> **WORK REQUIRED**: Where does the word "some" show up in the data? Please find each such line and copy it.

Source texts of formatted documents
============================================================

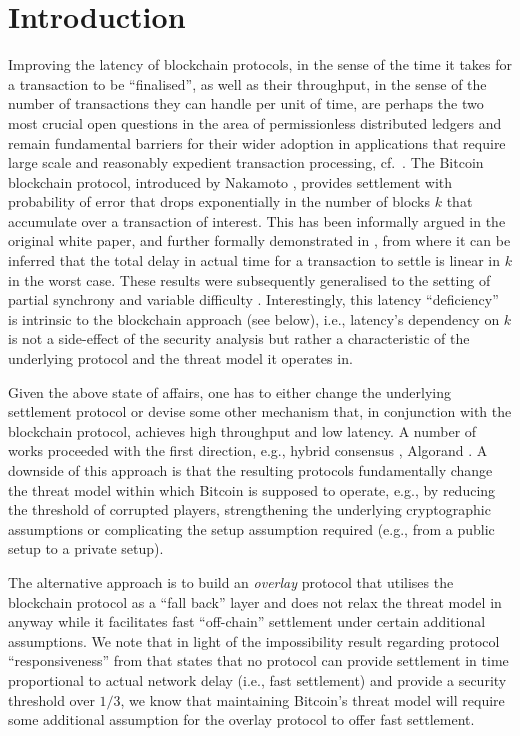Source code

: 
\section{Introduction}
\label{sec:intro}

Improving the latency of blockchain protocols, in the sense of the time it takes
for a transaction to be ``finalised'', as well as their throughput, in the sense
of the number of transactions they can handle per unit of time, are perhaps the
two most crucial open questions in the area of permissionless distributed
ledgers and remain fundamental barriers for their wider adoption in applications
that require large scale and reasonably expedient transaction processing,
cf.~\cite{scaling}. The Bitcoin blockchain protocol, introduced by Nakamoto
\cite{bitcoin}, provides settlement with probability of error that drops
exponentially in the number of blocks $k$ that accumulate over a transaction of
interest. This has been informally argued in the original white paper, and
further formally demonstrated in \cite{gkl}, from where it can be inferred that
the total delay in actual time for a transaction to settle is linear in $k$ in
the worst case. These results were subsequently generalised to the setting of
partial synchrony \cite{PSS16} and variable difficulty
\cite{DBLP:conf/crypto/GarayKL17}. Interestingly, this latency ``deficiency'' is
intrinsic to the blockchain approach (see below), i.e., latency's dependency on
$k$ is not a side-effect of the security analysis but rather a characteristic of
the underlying protocol and the threat model it operates in.

Given the above state of affairs, one has to either change the underlying
settlement protocol or devise some other mechanism that, in conjunction with the
blockchain protocol, achieves high throughput and low latency. A number of works
proceeded with the first direction, e.g., hybrid consensus
\cite{DBLP:conf/wdag/PassS17},  Algorand \cite{DBLP:journals/corr/Micali16}. A
downside of this approach is that the resulting protocols fundamentally change
the threat model within which Bitcoin is supposed to operate, e.g., by reducing
the threshold of corrupted players,  strengthening the underlying cryptographic
assumptions or complicating the setup assumption required (e.g., from a public setup
to a private setup).

The alternative approach is to build an {\em overlay} protocol that utilises the
blockchain protocol as a ``fall back'' layer and does not relax the threat model in anyway
while it facilitates fast ``off-chain''
settlement under certain additional assumptions.  
We note that in light of the
impossibility result regarding protocol ``responsiveness'' from
\cite{DBLP:conf/wdag/PassS17} that states that no protocol can provide
settlement in time proportional to actual network delay (i.e., fast settlement) 
and provide a security
threshold over $1/3$, we know that maintaining Bitcoin's threat model will
require some additional assumption for the overlay protocol to offer fast settlement. 

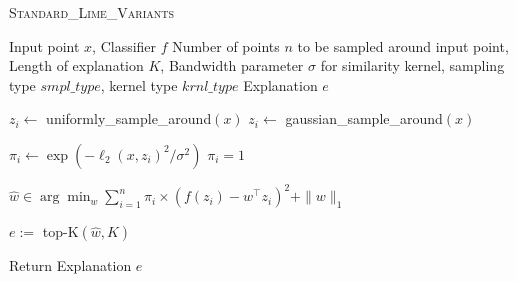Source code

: \begin{algorithm}[tbh]
\begin{algorithmic}[1]
 \caption{\textsc{Standard\_Lime\_Variants}}
   \label{alg:limevarinclear}
    
     Input point $x$, Classifier $f$
     Number of points $n$ to be sampled around input point, Length of explanation $K$, Bandwidth parameter $\sigma$ for similarity kernel, sampling type $smpl\_type$, kernel type $krnl\_type$
     Explanation $e$
    \STATE
    
        \STATE $z_i \leftarrow$ \rm{uniformly\_sample\_around}$\left(x\right)$
        \STATE $z_i \leftarrow$ \rm{gaussian\_sample\_around}$\left(x\right)$
    \ENDIF

        \STATE $\pi_i \leftarrow \exp \left(-\ell_2(x, z_i)^2 / \sigma^2\right)$
    \ELSE
        \STATE $\pi_i = 1$
    \ENDIF
    \ENDFOR

    \STATE $\hat{w} \in \arg \min _{w} \sum_{i=1}^n \pi_i \times \left(f\left(z_i\right)-w^{\top} z_i\right)^2+\|w\|_1$

    \STATE $e :=$ top-K$(\hat{w}, K)$
    
    \STATE Return Explanation $e$
\end{algorithmic}
\end{algorithm}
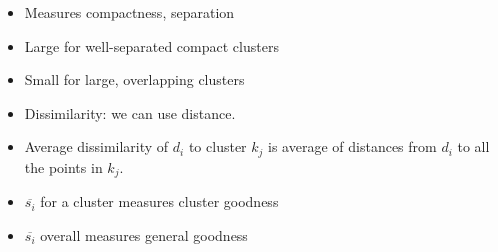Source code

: 





\begin{itemize}
\item Measures compactness, separation
\item Large for well-separated compact clusters
\item Small for large, overlapping clusters
\item Dissimilarity: we can use distance.
\item Average dissimilarity of $d_i$ to cluster $k_j$ is average of
  distances from $d_i$ to all the points in $k_j$.
\item $\overline{s_i}$ for a cluster measures cluster goodness
\item $\overline{s_i}$ overall measures general goodness
\end{itemize}


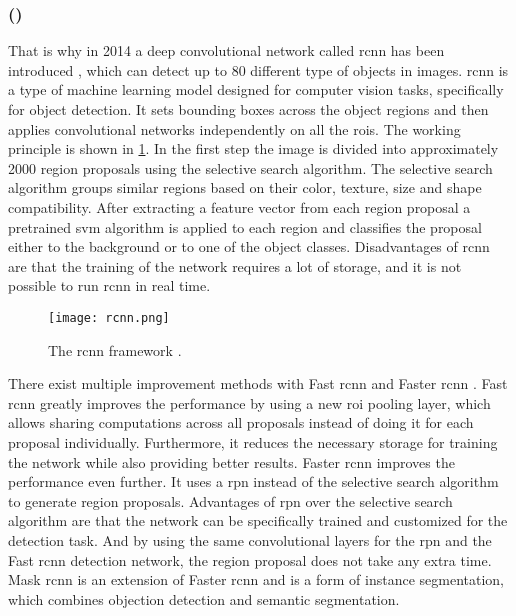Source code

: \subsubsection{ ()}
\label{sssec:rcnn}
That is why in 2014 a deep convolutional network called \gls{rcnn} has been introduced \cite{Girshick2014}, which can detect up to 80 different type of objects in images.
\gls{rcnn} is a type of machine learning model designed for computer vision tasks, specifically for object detection.
It sets bounding boxes across the object regions and then applies convolutional networks independently on all the \glspl{roi}.
The working principle is shown in \cref{fig:rcnn}.
In the first step the image is divided into approximately 2000 region proposals using the selective search algorithm.
The selective search algorithm groups similar regions based on their color, texture, size and shape compatibility.
After extracting a feature vector from each region proposal a pretrained \gls{svm} algorithm is applied to each region and classifies the proposal either to the background or to one of the object classes.
Disadvantages of \gls{rcnn} are that the training of the network requires a lot of storage, and it is not possible to run \gls{rcnn} in real time.
\begin{figure}[htbp]
	\centering
	\texttt{[image: rcnn.png]}
	\caption[\acrshort{rcnn} framework]{The \acrshort{rcnn} framework \cite{Girshick2014}.}
	\label{fig:rcnn}
\end{figure}
There exist multiple improvement methods with Fast \gls{rcnn} \cite{Girshick2015} and Faster \gls{rcnn} \cite{Ren2017}.
Fast \gls{rcnn} greatly improves the performance by using a new \gls{roi} pooling layer, which allows sharing computations across all proposals instead of doing it for each proposal individually.
Furthermore, it reduces the necessary storage for training the network while also providing better results.
Faster \gls{rcnn} improves the performance even further.
It uses a \gls{rpn} instead of the selective search algorithm to generate region proposals.
Advantages of \gls{rpn} over the selective search algorithm are that the network can be specifically trained and customized for the detection task.
And by using the same convolutional layers for the \gls{rpn} and the Fast \gls{rcnn} detection network, the region proposal does not take any extra time.\\
Mask \gls{rcnn} \cite{He2017} is an extension of Faster \gls{rcnn} and is a form of instance segmentation, which combines objection detection and semantic segmentation.
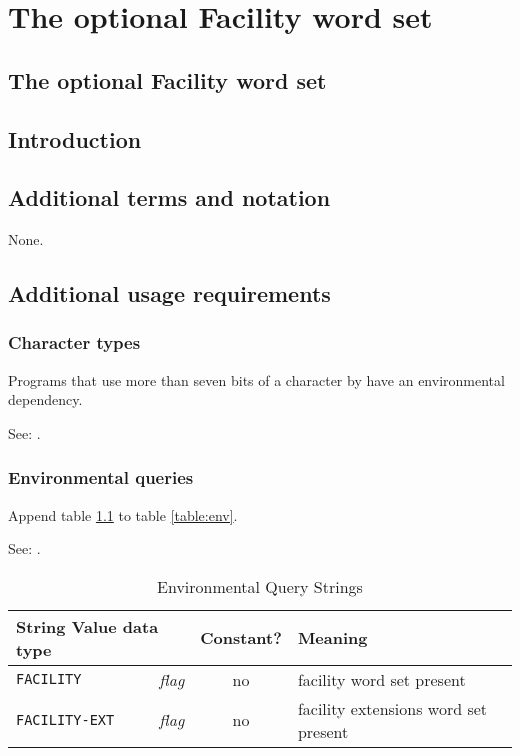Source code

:\chapter{The optional Facility word set} %

\begin{info}
\section{The optional Facility word set}
\end{info}

\section{Introduction} %

\section{Additional terms and notation} %
None.

\section{Additional usage requirements} %

\subsection{Character types} %
Programs that use more than seven bits of a character by
 have an environmental dependency.

See: .

\subsection{Environmental queries} %
Append table \ref{facility:env} to table \ref{table:env}.

See: .

\begin{table}[h]
  \begin{center}
	\caption{Environmental Query Strings}
	\label{facility:env}
	\begin{tabular}{p{9em}rcp{}}
		\hline\hline
		\multicolumn{2}{l}{String \hfill Value data type} & Constant? & Meaning \\
		\hline
		\texttt{FACILITY}		& \emph{flag}	& no	&
			facility word set present \\
		\texttt{FACILITY-EXT}	& \emph{flag}	& no	&
			facility extensions word set present \\
		\hline\hline
	\end{tabular}
  \end{center}
\end{table}

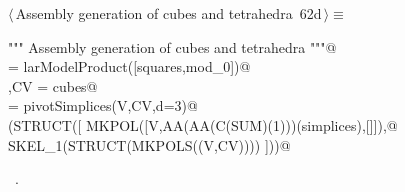\documentclass[11pt,oneside]{article}    %
\begin{document}
\begin{flushleft} \small \label{scrap121}
\protect{}$\langle\,$Assembly generation of cubes and tetrahedra\nobreak\ {\footnotesize 62d}$\,\rangle\equiv$
\vspace{-1ex}
\begin{list}{}{} \item
\mbox{}\verb@""" Assembly generation  of cubes and tetrahedra """@\\
\mbox{}\verb@cubes = larModelProduct([squares,mod_0])@\\
\mbox{}\verb@V,CV = cubes@\\
\mbox{}\verb@simplices = pivotSimplices(V,CV,d=3)@\\
\mbox{}\verb@VIEW(STRUCT([ MKPOL([V,AA(AA(C(SUM)(1)))(simplices),[]]),@\\
\mbox{}\verb@              SKEL_1(STRUCT(MKPOLS((V,CV)))) ]))@\\
\mbox{}\verb@@{\NWsep}
\end{list}
\vspace{-1ex}
\footnotesize\addtolength{\baselineskip}{-1ex}
\begin{list}{}{\setlength{\itemsep}{-\parsep}\setlength{\itemindent}{-\leftmargin}}
\item \NWtxtMacroRefIn\ .
\end{list}
\end{flushleft}









\end{document}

============================================================

> **RESPONSE TO THIS EXERCISE**:
settlement protocol or devise some other mechanism that, in conjunction with the
require some additional assumption for the overlay protocol to offer fast settlement. 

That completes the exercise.